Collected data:
※ ※ ※
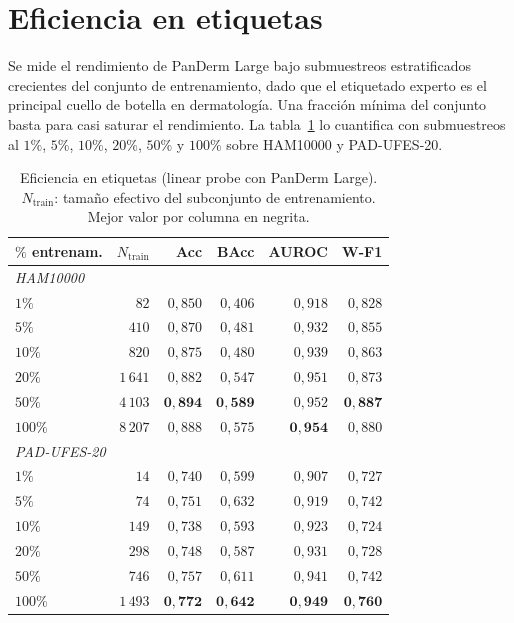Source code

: \section{Eficiencia en etiquetas}
\label{sec:label-eff-results}

Se mide el rendimiento de PanDerm Large bajo submuestreos
estratificados crecientes del conjunto de entrenamiento, dado que el
etiquetado experto es el principal cuello de botella en dermatología.
Una fracción mínima del conjunto basta para casi saturar el
rendimiento. La tabla~\ref{tab:label-eff} lo cuantifica con
submuestreos al $1\%$,
$5\%$, $10\%$, $20\%$, $50\%$ y $100\%$ sobre HAM10000 y
PAD-UFES-20.

\begin{table}[htbp]
\centering
\footnotesize
\setlength{\tabcolsep}{4pt}
\renewcommand{\arraystretch}{0.95}
\caption{Eficiencia en etiquetas (linear probe con PanDerm Large).
$N_{\mathrm{train}}$: tamaño efectivo del subconjunto de
entrenamiento. Mejor valor por columna en negrita.}
\label{tab:label-eff}
\begin{tabular}{lrrrrr}
\hline
$\%$ entrenam.  & $N_{\mathrm{train}}$ & Acc           & BAcc          & AUROC         & W-F1 \\
\hline
\multicolumn{6}{l}{\textit{HAM10000}} \\
$1\%$           & $82$                 & $0{,}850$     & $0{,}406$     & $0{,}918$     & $0{,}828$ \\
$5\%$           & $410$                & $0{,}870$     & $0{,}481$     & $0{,}932$     & $0{,}855$ \\
$10\%$          & $820$                & $0{,}875$     & $0{,}480$     & $0{,}939$     & $0{,}863$ \\
$20\%$          & $1\,641$             & $0{,}882$     & $0{,}547$     & $0{,}951$     & $0{,}873$ \\
$50\%$          & $4\,103$             & $\mathbf{0{,}894}$ & $\mathbf{0{,}589}$ & $0{,}952$ & $\mathbf{0{,}887}$ \\
$100\%$         & $8\,207$             & $0{,}888$     & $0{,}575$     & $\mathbf{0{,}954}$ & $0{,}880$ \\
\hline
\multicolumn{6}{l}{\textit{PAD-UFES-20}} \\
$1\%$           & $14$                 & $0{,}740$     & $0{,}599$     & $0{,}907$     & $0{,}727$ \\
$5\%$           & $74$                 & $0{,}751$     & $0{,}632$     & $0{,}919$     & $0{,}742$ \\
$10\%$          & $149$                & $0{,}738$     & $0{,}593$     & $0{,}923$     & $0{,}724$ \\
$20\%$          & $298$                & $0{,}748$     & $0{,}587$     & $0{,}931$     & $0{,}728$ \\
$50\%$          & $746$                & $0{,}757$     & $0{,}611$     & $0{,}941$     & $0{,}742$ \\
$100\%$         & $1\,493$             & $\mathbf{0{,}772}$ & $\mathbf{0{,}642}$ & $\mathbf{0{,}949}$ & $\mathbf{0{,}760}$ \\
\hline
\end{tabular}
\end{table}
※ ※ ※
### [Goal of the exercise]
Leaving the pictures out, set down all of the data again exactly.

### [Task output]
Source code

: \section{Eficiencia en etiquetas}
\label{sec:label-eff-results}

Se mide el rendimiento de PanDerm Large bajo submuestreos
estratificados crecientes del conjunto de entrenamiento, dado que el
etiquetado experto es el principal cuello de botella en dermatología.
Una fracción mínima del conjunto basta para casi saturar el
rendimiento. La tabla~\ref{tab:label-eff} lo cuantifica con
submuestreos al $1\%$,
$5\%$, $10\%$, $20\%$, $50\%$ y $100\%$ sobre HAM10000 y
PAD-UFES-20.

\begin{table}[htbp]
\centering
\footnotesize
\setlength{\tabcolsep}{4pt}
\renewcommand{\arraystretch}{0.95}
\caption{Eficiencia en etiquetas (linear probe con PanDerm Large).
$N_{\mathrm{train}}$: tamaño efectivo del subconjunto de
entrenamiento. Mejor valor por columna en negrita.}
\label{tab:label-eff}
\begin{tabular}{lrrrrr}
\hline
$\%$ entrenam.  & $N_{\mathrm{train}}$ & Acc           & BAcc          & AUROC         & W-F1 \\
\hline
\multicolumn{6}{l}{\textit{HAM10000}} \\
$1\%$           & $82$                 & $0{,}850$     & $0{,}406$     & $0{,}918$     & $0{,}828$ \\
$5\%$           & $410$                & $0{,}870$     & $0{,}481$     & $0{,}932$     & $0{,}855$ \\
$10\%$          & $820$                & $0{,}875$     & $0{,}480$     & $0{,}939$     & $0{,}863$ \\
$20\%$          & $1\,641$             & $0{,}882$     & $0{,}547$     & $0{,}951$     & $0{,}873$ \\
$50\%$          & $4\,103$             & $\mathbf{0{,}894}$ & $\mathbf{0{,}589}$ & $0{,}952$ & $\mathbf{0{,}887}$ \\
$100\%$         & $8\,207$             & $0{,}888$     & $0{,}575$     & $\mathbf{0{,}954}$ & $0{,}880$ \\
\hline
\multicolumn{6}{l}{\textit{PAD-UFES-20}} \\
$1\%$           & $14$                 & $0{,}740$     & $0{,}599$     & $0{,}907$     & $0{,}727$ \\
$5\%$           & $74$                 & $0{,}751$     & $0{,}632$     & $0{,}919$     & $0{,}742$ \\
$10\%$          & $149$                & $0{,}738$     & $0{,}593$     & $0{,}923$     & $0{,}724$ \\
$20\%$          & $298$                & $0{,}748$     & $0{,}587$     & $0{,}931$     & $0{,}728$ \\
$50\%$          & $746$                & $0{,}757$     & $0{,}611$     & $0{,}941$     & $0{,}742$ \\
$100\%$         & $1\,493$             & $\mathbf{0{,}772}$ & $\mathbf{0{,}642}$ & $\mathbf{0{,}949}$ & $\mathbf{0{,}760}$ \\
\hline
\end{tabular}
\end{table}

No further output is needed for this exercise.